You are viewing a plain text version of this content. The canonical link for it is here.
Posted to solr-user@lucene.apache.org by Spadez <ja...@hotmail.com> on 2012/11/17 23:49:30 UTC
Solr Delta Import Handler not working
Hi,
These are the exact steps that I have taken to try and get delta import
handler working. If I can provide any more information to help let me know.
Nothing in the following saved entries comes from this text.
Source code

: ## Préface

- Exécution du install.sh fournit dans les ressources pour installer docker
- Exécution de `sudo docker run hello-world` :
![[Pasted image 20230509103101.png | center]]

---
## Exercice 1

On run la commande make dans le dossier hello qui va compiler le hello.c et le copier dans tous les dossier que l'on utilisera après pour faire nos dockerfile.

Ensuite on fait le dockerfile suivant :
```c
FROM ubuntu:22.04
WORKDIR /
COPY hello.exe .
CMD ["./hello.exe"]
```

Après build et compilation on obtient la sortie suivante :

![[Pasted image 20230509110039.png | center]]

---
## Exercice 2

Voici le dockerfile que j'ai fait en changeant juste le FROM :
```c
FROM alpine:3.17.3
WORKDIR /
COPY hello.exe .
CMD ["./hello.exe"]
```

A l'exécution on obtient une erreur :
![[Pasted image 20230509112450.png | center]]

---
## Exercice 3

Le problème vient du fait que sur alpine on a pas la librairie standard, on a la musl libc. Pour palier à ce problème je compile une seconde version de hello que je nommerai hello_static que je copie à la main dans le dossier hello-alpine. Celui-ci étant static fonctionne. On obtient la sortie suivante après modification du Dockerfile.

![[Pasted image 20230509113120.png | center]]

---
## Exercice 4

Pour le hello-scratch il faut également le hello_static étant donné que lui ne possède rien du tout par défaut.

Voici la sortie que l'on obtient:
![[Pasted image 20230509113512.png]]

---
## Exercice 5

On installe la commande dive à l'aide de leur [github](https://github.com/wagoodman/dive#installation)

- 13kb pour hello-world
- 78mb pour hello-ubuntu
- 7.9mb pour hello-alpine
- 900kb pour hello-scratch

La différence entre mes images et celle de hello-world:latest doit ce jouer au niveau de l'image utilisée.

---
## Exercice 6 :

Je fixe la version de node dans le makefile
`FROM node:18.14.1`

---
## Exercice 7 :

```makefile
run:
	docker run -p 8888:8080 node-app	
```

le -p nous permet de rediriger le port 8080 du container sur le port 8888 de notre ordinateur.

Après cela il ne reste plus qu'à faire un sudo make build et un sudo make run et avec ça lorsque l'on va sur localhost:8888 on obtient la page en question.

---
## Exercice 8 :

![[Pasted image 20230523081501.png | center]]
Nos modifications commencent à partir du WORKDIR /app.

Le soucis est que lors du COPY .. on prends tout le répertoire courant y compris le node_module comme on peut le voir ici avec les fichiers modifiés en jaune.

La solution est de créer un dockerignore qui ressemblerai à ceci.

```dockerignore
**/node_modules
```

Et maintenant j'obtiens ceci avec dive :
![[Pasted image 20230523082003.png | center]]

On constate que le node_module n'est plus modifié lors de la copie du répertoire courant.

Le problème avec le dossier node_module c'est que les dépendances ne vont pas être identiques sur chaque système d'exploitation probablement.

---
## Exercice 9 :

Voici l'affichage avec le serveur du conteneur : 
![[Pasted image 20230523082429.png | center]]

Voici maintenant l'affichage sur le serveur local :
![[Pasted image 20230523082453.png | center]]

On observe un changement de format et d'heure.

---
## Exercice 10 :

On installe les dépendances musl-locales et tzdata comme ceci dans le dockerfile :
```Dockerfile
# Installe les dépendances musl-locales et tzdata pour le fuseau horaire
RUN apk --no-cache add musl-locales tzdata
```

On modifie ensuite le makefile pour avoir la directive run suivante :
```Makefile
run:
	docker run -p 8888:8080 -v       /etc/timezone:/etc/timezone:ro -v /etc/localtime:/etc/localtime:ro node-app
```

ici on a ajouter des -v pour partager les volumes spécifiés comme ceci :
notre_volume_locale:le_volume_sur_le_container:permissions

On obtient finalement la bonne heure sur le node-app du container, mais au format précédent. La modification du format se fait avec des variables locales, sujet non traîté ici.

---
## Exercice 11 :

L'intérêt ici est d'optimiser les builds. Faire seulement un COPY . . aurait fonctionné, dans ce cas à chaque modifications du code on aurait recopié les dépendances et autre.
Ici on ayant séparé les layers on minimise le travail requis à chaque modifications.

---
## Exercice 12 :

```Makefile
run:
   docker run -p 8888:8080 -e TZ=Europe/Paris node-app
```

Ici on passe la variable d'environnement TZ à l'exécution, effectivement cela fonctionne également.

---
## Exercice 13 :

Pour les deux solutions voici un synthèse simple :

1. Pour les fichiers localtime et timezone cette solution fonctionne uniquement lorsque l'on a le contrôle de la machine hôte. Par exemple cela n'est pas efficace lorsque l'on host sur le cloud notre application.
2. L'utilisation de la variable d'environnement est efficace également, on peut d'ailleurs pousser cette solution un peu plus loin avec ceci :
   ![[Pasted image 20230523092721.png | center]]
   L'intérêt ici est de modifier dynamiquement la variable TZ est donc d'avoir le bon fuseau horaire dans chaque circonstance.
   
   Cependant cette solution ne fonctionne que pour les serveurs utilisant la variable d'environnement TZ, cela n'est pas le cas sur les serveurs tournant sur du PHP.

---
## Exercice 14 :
I have literally spent the entire friday night and today on this and I throw
in the towel. Where have I gone wrong?
*Added this line to the solrconfig:*
/<requestHandler name="/dataimport"
class="org.apache.solr.handler.dataimport.DataImportHandler">
<lst name="defaults">
<str name="config">/home/solr/data-config.xml</str>
</lst>
</requestHandler>/
*Then my data-config.xml looks like this:*
/<dataConfig>
<dataSource type="FileDataSource" />
<document>
<entity
name="document"
processor="FileListEntityProcessor"
baseDir="/var/lib/data"
fileName=".*.xml$"
recursive="false"
rootEntity="false"
dataSource="null">
<entity
processor="XPathEntityProcessor"
url="${document.fileAbsolutePath}"
useSolrAddSchema="true"
stream="true">
</entity>
</entity>
</document>
</dataConfig>/
*Then in my var/lib/data folder I have a data.xml file that looks like
this:*
/<add>
<doc>
<field name="id">123</field>
<field name="description">This is my long description</field>
<field name="company">Google</field>
<field name="location_name">England</field>
<field name="date">2007-12-31 22:29:59</field>
<field name="source">Google</field>
<field name="url">www.google.com</field>
<field name="latlng">45.17614,45.17614</field>
</doc>
</add>/
*Finally I then ran this command:*
/http://localhost:8080/solr/dataimport?command=delta-import&clean=false/
*And I get this result (failed):*
/<response>
<lst name="responseHeader">
<int name="status">0</int>
<int name="QTime">1</int>
</lst>
<lst name="initArgs">
<lst name="defaults">
<str name="config">/opt/solr/example/solr/conf/data-config.xml</str>
</lst>
</lst>
<str name="command">delta-import</str>
<str name="status">idle</str>
<str name="importResponse"/>
<lst name="statusMessages">
<str name="Time Elapsed">0:15:9.543</str>
<str name="Total Requests made to DataSource">0</str>
<str name="Total Rows Fetched">0</str>
<str name="Total Documents Processed">0</str>
<str name="Total Documents Skipped">0</str>
<str name="Delta Dump started">2012-11-17 17:32:56</str>
<str name="Identifying Delta">2012-11-17 17:32:56</str>
<str name="">*Indexing failed*. Rolled back all changes.</str>
<str name="Rolledback">2012-11-17 17:32:56</str>
</lst>
<str name="WARNING">
This response format is experimental. It is likely to change in the future.
</str>
</response>/
--
View this message in context: http://lucene.472066.n3.nabble.com/Solr-Delta-Import-Handler-not-working-tp4020897.html
Sent from the Solr - User mailing list archive at Nabble.com.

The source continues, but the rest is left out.